WHAT YOU WILL DO: Pick out every line in the data below that holds "blockquote".

Source texts of formatted documents:
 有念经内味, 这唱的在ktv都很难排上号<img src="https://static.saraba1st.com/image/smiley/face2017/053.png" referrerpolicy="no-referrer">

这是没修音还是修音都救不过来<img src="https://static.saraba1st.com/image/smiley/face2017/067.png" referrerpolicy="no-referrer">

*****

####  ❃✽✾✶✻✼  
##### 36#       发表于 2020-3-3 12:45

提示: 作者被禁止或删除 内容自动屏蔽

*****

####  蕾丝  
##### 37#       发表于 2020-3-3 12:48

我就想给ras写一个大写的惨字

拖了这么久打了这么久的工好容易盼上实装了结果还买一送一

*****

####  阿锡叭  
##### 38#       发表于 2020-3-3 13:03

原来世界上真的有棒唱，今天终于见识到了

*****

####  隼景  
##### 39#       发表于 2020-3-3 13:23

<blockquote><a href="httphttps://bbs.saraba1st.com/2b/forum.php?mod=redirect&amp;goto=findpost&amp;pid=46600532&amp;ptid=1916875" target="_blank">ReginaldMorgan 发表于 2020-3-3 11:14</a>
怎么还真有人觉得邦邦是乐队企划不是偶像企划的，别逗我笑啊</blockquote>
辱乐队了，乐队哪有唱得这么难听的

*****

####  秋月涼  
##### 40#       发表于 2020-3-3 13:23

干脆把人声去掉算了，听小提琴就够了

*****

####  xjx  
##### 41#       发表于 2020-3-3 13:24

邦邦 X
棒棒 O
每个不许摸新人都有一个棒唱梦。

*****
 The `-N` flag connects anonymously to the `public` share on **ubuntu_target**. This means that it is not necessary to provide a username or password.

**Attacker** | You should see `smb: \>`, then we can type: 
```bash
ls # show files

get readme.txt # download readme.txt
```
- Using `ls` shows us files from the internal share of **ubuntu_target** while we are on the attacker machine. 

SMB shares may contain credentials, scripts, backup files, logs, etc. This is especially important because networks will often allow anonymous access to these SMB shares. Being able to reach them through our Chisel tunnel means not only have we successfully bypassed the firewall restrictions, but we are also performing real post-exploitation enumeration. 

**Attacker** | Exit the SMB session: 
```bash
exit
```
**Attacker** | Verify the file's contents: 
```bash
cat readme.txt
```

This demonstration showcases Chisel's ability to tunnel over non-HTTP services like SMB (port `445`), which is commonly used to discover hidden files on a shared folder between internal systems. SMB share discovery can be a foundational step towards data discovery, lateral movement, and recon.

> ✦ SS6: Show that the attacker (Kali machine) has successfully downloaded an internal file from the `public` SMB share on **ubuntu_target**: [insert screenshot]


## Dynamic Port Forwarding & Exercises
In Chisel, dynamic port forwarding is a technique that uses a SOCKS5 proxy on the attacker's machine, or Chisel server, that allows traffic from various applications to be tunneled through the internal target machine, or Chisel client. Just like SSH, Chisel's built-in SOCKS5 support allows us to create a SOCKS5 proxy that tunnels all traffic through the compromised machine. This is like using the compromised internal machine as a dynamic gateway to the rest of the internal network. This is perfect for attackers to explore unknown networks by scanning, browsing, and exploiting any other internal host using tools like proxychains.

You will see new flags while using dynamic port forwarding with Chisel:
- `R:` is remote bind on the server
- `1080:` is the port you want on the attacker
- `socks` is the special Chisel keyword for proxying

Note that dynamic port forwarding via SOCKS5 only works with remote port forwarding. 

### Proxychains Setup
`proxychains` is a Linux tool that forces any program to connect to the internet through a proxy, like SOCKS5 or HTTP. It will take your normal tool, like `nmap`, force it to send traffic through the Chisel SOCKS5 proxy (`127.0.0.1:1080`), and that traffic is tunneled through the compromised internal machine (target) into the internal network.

TASK RESULT:
<blockquote><a href="httphttps://bbs.saraba1st.com/2b/forum.php?mod=redirect&amp;goto=findpost&amp;pid=46600532&amp;ptid=1916875" target="_blank">ReginaldMorgan 发表于 2020-3-3 11:14</a>
怎么还真有人觉得邦邦是乐队企划不是偶像企划的，别逗我笑啊</blockquote>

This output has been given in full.